— Aim of the exercise —
Go to the line containing "Faculty of Food and Nutrition Sciences" in the records below and print it and every following line exactly, on through the line containing "Department of Food Sciences and Technology", then stop.

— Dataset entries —
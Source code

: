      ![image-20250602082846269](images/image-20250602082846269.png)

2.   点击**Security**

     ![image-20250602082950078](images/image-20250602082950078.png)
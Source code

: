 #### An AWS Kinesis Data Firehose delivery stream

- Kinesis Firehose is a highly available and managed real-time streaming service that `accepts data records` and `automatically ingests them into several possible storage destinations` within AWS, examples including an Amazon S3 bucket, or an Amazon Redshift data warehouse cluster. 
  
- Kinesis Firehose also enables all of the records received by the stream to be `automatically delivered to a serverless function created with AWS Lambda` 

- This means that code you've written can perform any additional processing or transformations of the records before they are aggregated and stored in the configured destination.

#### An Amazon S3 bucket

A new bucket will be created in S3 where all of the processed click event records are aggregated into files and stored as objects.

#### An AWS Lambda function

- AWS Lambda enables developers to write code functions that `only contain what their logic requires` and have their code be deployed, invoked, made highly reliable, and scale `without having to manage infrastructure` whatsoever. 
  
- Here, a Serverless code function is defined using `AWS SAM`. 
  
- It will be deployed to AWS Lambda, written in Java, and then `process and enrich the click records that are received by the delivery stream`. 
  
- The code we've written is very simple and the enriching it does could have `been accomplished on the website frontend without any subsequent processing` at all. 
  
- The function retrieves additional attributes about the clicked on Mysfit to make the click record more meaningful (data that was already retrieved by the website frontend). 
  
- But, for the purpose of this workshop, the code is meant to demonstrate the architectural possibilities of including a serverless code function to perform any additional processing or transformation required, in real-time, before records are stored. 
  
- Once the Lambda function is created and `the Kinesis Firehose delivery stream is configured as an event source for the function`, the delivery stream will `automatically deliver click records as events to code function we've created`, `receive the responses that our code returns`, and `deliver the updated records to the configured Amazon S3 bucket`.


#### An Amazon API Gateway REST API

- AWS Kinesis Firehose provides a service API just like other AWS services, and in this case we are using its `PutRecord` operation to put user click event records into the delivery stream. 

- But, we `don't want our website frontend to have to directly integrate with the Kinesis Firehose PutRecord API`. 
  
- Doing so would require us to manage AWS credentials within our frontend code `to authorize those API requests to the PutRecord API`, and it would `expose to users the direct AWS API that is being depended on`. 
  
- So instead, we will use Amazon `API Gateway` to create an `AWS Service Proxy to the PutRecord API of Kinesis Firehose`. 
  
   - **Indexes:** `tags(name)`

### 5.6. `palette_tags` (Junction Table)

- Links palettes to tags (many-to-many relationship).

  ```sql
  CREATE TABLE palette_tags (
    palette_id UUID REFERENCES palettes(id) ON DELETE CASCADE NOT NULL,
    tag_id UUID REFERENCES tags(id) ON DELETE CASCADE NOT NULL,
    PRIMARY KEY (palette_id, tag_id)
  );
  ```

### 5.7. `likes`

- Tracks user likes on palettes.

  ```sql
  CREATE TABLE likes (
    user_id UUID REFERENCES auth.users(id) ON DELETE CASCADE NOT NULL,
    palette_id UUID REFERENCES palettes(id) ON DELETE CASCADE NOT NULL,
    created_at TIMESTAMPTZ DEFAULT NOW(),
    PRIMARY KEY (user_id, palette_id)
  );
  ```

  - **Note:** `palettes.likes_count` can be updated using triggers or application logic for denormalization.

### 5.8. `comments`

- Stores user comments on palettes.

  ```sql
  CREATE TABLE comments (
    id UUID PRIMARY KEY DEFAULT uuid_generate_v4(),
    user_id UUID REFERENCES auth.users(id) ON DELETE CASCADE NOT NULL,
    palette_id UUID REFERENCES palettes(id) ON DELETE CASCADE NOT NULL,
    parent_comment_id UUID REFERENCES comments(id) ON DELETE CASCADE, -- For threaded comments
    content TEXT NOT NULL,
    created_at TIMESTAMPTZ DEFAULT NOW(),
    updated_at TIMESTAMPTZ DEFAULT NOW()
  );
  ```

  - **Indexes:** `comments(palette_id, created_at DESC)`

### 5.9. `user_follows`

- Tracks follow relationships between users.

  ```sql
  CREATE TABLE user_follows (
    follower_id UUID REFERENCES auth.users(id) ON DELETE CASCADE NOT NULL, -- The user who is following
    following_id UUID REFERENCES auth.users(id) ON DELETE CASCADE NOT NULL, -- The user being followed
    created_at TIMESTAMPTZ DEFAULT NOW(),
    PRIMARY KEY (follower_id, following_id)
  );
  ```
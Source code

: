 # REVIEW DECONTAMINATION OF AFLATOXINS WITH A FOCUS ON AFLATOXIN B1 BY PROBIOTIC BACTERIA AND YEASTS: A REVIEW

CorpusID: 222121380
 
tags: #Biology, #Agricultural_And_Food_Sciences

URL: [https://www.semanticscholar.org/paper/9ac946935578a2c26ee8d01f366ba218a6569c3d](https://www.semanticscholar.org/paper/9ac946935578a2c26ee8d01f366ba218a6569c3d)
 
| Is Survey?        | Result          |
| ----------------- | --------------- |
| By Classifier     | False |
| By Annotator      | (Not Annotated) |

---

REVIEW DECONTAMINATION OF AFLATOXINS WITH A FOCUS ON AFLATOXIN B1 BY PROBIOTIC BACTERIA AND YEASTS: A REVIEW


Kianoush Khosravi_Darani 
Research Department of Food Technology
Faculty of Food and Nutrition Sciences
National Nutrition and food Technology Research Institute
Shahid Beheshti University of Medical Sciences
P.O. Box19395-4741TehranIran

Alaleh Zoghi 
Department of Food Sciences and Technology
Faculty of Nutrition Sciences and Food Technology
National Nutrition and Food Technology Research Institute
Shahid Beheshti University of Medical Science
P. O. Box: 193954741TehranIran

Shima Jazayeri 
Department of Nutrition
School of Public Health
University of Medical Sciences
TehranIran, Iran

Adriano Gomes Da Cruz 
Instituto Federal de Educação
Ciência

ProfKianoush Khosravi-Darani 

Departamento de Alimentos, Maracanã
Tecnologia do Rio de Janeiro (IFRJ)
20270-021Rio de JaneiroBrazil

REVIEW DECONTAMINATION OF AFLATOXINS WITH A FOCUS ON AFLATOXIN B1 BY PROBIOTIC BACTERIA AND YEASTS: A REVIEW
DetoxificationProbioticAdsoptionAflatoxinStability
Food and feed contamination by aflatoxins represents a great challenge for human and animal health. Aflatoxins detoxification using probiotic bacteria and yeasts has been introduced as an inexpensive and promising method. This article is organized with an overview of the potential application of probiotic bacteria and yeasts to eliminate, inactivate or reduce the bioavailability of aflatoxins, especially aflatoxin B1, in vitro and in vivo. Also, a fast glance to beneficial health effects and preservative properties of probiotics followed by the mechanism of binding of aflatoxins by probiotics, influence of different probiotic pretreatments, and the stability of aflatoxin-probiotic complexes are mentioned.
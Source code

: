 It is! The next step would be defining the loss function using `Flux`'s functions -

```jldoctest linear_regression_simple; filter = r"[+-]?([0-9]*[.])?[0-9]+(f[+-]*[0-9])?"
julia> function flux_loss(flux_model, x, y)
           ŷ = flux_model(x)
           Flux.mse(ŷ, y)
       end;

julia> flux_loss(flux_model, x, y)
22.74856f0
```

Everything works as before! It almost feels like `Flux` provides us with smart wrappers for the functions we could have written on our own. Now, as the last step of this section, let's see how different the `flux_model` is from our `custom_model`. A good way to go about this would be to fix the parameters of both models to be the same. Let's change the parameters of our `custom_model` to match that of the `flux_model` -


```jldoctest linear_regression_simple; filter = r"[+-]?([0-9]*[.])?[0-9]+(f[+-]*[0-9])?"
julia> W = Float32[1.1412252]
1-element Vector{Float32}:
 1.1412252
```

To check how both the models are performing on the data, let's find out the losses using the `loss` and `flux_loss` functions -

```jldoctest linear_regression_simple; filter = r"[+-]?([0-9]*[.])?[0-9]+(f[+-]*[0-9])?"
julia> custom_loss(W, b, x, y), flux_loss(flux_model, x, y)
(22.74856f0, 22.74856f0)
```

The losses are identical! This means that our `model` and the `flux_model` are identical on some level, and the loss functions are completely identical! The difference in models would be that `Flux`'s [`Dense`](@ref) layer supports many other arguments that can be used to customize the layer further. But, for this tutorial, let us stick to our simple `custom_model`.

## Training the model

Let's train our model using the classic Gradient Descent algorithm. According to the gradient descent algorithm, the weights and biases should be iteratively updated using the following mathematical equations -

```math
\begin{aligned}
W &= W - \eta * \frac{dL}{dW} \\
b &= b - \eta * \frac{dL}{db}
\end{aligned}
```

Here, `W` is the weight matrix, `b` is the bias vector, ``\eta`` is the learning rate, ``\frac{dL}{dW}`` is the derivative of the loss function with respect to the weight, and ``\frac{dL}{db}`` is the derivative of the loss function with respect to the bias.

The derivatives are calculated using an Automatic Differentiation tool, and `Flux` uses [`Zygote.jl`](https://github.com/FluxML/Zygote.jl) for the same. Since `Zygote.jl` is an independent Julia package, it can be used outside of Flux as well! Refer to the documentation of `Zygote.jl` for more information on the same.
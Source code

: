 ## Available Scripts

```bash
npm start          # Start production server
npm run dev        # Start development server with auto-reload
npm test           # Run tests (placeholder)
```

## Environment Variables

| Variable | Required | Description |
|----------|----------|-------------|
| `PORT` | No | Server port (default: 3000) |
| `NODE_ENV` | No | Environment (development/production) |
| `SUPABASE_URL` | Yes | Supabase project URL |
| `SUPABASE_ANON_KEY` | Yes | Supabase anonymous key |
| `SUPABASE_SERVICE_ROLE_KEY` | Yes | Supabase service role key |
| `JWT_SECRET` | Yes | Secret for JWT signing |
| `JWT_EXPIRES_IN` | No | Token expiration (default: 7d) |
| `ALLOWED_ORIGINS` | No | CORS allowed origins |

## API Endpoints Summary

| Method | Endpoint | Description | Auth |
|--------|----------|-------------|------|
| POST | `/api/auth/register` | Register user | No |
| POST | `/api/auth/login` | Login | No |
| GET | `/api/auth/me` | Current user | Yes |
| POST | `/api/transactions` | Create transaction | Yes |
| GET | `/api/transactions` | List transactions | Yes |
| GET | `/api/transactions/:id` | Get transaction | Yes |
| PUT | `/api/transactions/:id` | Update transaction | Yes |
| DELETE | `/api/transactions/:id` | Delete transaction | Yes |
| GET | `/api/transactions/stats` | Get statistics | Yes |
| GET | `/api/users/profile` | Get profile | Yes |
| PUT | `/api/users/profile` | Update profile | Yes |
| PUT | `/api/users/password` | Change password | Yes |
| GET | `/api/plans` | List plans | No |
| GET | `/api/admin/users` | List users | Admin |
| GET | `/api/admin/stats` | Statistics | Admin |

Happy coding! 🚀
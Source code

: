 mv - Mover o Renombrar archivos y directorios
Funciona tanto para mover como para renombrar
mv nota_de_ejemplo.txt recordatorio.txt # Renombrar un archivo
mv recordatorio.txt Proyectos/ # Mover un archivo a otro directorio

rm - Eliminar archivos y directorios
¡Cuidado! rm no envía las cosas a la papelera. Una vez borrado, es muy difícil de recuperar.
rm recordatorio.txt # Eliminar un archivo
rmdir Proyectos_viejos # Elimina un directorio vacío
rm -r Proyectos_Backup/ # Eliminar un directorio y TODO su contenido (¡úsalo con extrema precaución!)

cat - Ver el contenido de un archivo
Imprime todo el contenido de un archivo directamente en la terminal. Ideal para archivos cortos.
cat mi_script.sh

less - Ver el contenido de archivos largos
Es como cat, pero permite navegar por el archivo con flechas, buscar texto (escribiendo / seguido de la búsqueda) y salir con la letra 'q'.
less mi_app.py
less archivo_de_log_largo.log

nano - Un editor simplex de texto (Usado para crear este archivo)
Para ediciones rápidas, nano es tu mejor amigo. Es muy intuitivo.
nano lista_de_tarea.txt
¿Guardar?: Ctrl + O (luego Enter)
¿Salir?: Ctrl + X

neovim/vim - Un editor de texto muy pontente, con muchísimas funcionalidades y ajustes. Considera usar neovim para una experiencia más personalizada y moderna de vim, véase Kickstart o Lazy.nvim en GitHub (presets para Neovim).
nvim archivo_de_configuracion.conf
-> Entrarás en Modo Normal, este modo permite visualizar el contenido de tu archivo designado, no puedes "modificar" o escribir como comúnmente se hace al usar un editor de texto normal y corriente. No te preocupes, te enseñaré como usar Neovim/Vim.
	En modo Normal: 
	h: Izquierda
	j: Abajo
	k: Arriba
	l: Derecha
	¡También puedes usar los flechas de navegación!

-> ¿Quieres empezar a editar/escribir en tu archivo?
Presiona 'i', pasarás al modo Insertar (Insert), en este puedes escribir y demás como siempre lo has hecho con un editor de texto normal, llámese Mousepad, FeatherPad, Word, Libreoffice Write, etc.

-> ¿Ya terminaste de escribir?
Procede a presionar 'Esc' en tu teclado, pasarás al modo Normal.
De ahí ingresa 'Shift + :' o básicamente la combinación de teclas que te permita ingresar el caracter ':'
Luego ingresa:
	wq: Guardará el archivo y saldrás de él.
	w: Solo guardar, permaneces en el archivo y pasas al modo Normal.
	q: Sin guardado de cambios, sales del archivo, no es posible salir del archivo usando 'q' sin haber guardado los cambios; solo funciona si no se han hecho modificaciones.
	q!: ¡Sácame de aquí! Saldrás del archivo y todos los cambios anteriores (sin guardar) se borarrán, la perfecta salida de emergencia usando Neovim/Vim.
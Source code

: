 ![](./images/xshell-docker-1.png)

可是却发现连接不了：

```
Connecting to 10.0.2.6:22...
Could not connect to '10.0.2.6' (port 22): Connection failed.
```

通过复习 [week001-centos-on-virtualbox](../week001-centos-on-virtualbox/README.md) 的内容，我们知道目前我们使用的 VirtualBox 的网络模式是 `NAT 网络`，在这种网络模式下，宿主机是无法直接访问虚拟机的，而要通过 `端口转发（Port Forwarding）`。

— Output for this exercise —
Faculty of Food and Nutrition Sciences
National Nutrition and food Technology Research Institute
Shahid Beheshti University of Medical Sciences
P.O. Box19395-4741TehranIran

Alaleh Zoghi 
Department of Food Sciences and Technology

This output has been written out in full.